• Task brief: If a line below contains the word "natural", count it; give only the total.

• Supplied entries:

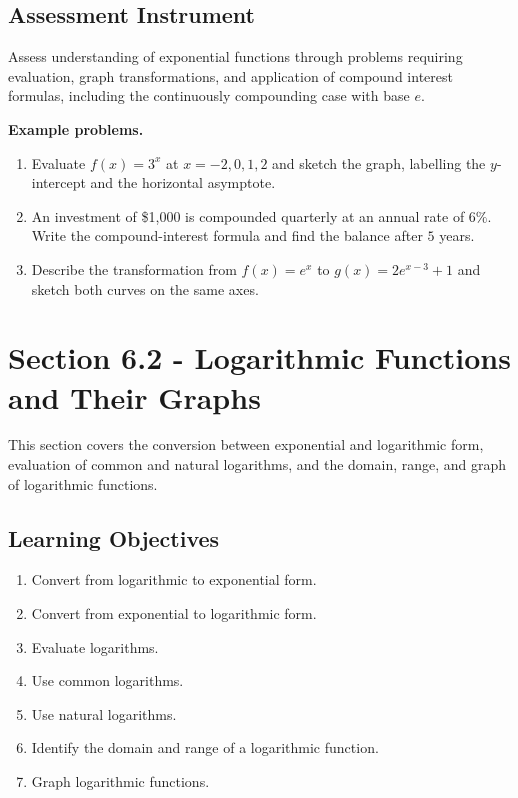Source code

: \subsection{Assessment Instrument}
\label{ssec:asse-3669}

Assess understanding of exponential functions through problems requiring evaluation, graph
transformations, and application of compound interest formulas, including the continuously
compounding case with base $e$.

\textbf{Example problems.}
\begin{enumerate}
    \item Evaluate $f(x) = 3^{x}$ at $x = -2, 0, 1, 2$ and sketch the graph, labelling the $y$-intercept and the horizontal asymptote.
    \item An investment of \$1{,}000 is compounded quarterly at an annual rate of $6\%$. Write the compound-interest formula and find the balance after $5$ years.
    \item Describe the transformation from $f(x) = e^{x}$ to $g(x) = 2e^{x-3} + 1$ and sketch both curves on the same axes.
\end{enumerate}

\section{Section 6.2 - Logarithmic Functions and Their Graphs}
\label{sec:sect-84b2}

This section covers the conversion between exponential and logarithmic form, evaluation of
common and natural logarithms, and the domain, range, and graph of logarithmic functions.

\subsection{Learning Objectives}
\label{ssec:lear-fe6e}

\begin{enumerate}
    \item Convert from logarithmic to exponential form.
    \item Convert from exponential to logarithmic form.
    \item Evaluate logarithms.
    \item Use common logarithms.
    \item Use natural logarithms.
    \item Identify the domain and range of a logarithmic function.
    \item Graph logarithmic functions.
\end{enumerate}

• Your solution: 2